> **Problem description**: The finished copy should match every record exactly and contain no pictures.

(Stored data)

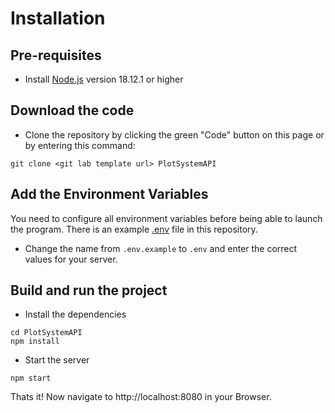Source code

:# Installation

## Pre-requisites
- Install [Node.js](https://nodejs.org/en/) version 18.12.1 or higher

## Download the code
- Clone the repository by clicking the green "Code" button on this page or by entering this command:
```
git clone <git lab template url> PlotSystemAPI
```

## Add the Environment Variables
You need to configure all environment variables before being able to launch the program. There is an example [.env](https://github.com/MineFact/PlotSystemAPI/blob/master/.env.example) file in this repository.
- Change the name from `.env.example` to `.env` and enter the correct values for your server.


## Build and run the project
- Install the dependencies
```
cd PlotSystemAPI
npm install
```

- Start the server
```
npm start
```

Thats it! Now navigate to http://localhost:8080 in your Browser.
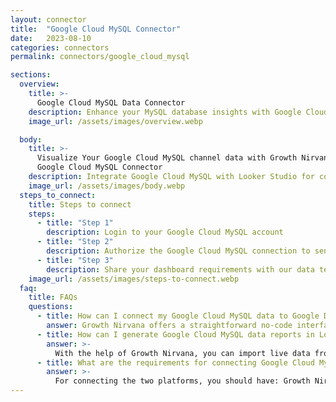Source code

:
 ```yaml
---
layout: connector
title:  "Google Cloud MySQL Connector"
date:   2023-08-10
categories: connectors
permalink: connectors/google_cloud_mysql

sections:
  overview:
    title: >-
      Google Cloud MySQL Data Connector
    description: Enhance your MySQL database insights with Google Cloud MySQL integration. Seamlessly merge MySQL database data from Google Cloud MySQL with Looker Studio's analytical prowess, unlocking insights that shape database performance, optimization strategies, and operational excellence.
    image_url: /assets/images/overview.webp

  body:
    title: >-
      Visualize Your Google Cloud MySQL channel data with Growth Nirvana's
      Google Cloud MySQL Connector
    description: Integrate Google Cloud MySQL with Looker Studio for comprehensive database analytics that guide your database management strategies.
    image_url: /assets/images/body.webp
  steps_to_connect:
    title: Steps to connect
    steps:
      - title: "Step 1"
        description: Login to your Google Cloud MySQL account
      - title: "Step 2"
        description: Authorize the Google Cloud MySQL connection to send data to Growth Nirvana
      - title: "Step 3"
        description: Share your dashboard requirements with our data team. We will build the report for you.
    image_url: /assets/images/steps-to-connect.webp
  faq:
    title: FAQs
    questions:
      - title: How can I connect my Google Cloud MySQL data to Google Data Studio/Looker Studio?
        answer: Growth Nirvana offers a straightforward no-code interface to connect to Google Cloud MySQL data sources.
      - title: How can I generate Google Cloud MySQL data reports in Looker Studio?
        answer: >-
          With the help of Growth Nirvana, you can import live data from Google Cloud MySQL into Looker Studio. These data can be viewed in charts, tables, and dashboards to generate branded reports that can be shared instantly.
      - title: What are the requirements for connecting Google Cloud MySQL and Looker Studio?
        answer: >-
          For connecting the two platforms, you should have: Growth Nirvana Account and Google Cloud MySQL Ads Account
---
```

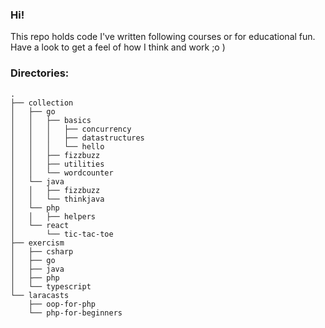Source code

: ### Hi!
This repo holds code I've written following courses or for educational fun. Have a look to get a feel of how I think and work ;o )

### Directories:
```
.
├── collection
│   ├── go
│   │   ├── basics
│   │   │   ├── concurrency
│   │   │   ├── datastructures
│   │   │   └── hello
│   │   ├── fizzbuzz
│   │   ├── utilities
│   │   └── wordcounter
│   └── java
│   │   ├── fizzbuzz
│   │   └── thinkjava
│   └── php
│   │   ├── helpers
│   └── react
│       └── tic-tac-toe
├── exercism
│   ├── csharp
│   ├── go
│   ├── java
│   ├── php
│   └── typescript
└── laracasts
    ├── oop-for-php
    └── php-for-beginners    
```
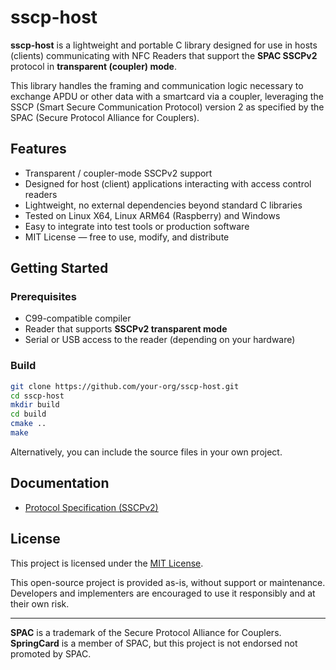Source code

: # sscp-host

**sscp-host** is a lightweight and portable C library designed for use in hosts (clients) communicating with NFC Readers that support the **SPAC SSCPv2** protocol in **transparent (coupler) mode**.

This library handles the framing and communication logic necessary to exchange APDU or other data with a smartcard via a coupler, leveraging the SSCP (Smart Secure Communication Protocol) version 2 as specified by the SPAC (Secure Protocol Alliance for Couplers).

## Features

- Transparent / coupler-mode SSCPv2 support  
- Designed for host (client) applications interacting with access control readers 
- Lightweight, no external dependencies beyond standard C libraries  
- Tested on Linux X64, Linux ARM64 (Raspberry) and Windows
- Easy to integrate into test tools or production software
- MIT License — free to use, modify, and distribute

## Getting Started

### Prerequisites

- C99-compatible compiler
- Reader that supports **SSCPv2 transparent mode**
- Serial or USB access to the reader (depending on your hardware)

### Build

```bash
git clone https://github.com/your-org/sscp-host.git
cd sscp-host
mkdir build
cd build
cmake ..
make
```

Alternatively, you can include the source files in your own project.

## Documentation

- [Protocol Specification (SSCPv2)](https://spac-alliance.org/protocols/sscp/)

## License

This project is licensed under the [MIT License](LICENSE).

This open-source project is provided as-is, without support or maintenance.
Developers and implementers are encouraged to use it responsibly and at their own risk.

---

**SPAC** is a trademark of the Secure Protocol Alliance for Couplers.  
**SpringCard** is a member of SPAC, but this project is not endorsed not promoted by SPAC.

> **Answer section**:
Source code

:# Installation

## Pre-requisites
- Install [Node.js](https://nodejs.org/en/) version 18.12.1 or higher

## Download the code
- Clone the repository by clicking the green "Code" button on this page or by entering this command:
```
git clone <git lab template url> PlotSystemAPI
```

## Add the Environment Variables
You need to configure all environment variables before being able to launch the program. There is an example [.env](https://github.com/MineFact/PlotSystemAPI/blob/master/.env.example) file in this repository.
- Change the name from `.env.example` to `.env` and enter the correct values for your server.


## Build and run the project
- Install the dependencies
```
cd PlotSystemAPI
npm install
```

- Start the server
```
npm start
```

Thats it! Now navigate to http://localhost:8080 in your Browser.
Source code

:
 ```yaml
---
layout: connector
title:  "Google Cloud MySQL Connector"
date:   2023-08-10
categories: connectors
permalink: connectors/google_cloud_mysql

sections:
  overview:
    title: >-
      Google Cloud MySQL Data Connector
    description: Enhance your MySQL database insights with Google Cloud MySQL integration. Seamlessly merge MySQL database data from Google Cloud MySQL with Looker Studio's analytical prowess, unlocking insights that shape database performance, optimization strategies, and operational excellence.
    image_url: /assets/images/overview.webp

  body:
    title: >-
      Visualize Your Google Cloud MySQL channel data with Growth Nirvana's
      Google Cloud MySQL Connector
    description: Integrate Google Cloud MySQL with Looker Studio for comprehensive database analytics that guide your database management strategies.
    image_url: /assets/images/body.webp
  steps_to_connect:
    title: Steps to connect
    steps:
      - title: "Step 1"
        description: Login to your Google Cloud MySQL account
      - title: "Step 2"
        description: Authorize the Google Cloud MySQL connection to send data to Growth Nirvana
      - title: "Step 3"
        description: Share your dashboard requirements with our data team. We will build the report for you.
    image_url: /assets/images/steps-to-connect.webp
  faq:
    title: FAQs
    questions:
      - title: How can I connect my Google Cloud MySQL data to Google Data Studio/Looker Studio?
        answer: Growth Nirvana offers a straightforward no-code interface to connect to Google Cloud MySQL data sources.
      - title: How can I generate Google Cloud MySQL data reports in Looker Studio?
        answer: >-
          With the help of Growth Nirvana, you can import live data from Google Cloud MySQL into Looker Studio. These data can be viewed in charts, tables, and dashboards to generate branded reports that can be shared instantly.
      - title: What are the requirements for connecting Google Cloud MySQL and Looker Studio?
        answer: >-
          For connecting the two platforms, you should have: Growth Nirvana Account and Google Cloud MySQL Ads Account
---
```

Source code

: ### Hi!
This repo holds code I've written following courses or for educational fun. Have a look to get a feel of how I think and work ;o )

### Directories:
```
.
├── collection
│   ├── go
│   │   ├── basics
│   │   │   ├── concurrency
│   │   │   ├── datastructures
│   │   │   └── hello
│   │   ├── fizzbuzz
│   │   ├── utilities
│   │   └── wordcounter
│   └── java
│   │   ├── fizzbuzz
│   │   └── thinkjava
│   └── php
│   │   ├── helpers
│   └── react
│       └── tic-tac-toe
├── exercism
│   ├── csharp
│   ├── go
│   ├── java
│   ├── php
│   └── typescript
└── laracasts
    ├── oop-for-php
    └── php-for-beginners    
```
Source code

: # sscp-host

**sscp-host** is a lightweight and portable C library designed for use in hosts (clients) communicating with NFC Readers that support the **SPAC SSCPv2** protocol in **transparent (coupler) mode**.

This library handles the framing and communication logic necessary to exchange APDU or other data with a smartcard via a coupler, leveraging the SSCP (Smart Secure Communication Protocol) version 2 as specified by the SPAC (Secure Protocol Alliance for Couplers).

## Features

- Transparent / coupler-mode SSCPv2 support  
- Designed for host (client) applications interacting with access control readers 
- Lightweight, no external dependencies beyond standard C libraries  
- Tested on Linux X64, Linux ARM64 (Raspberry) and Windows
- Easy to integrate into test tools or production software
- MIT License — free to use, modify, and distribute

## Getting Started

### Prerequisites

- C99-compatible compiler
- Reader that supports **SSCPv2 transparent mode**
- Serial or USB access to the reader (depending on your hardware)

### Build

```bash
git clone https://github.com/your-org/sscp-host.git
cd sscp-host
mkdir build
cd build
cmake ..
make
```

Alternatively, you can include the source files in your own project.

## Documentation

- [Protocol Specification (SSCPv2)](https://spac-alliance.org/protocols/sscp/)

## License

This project is licensed under the [MIT License](LICENSE).

This open-source project is provided as-is, without support or maintenance.
Developers and implementers are encouraged to use it responsibly and at their own risk.

---

**SPAC** is a trademark of the Secure Protocol Alliance for Couplers.  
**SpringCard** is a member of SPAC, but this project is not endorsed not promoted by SPAC.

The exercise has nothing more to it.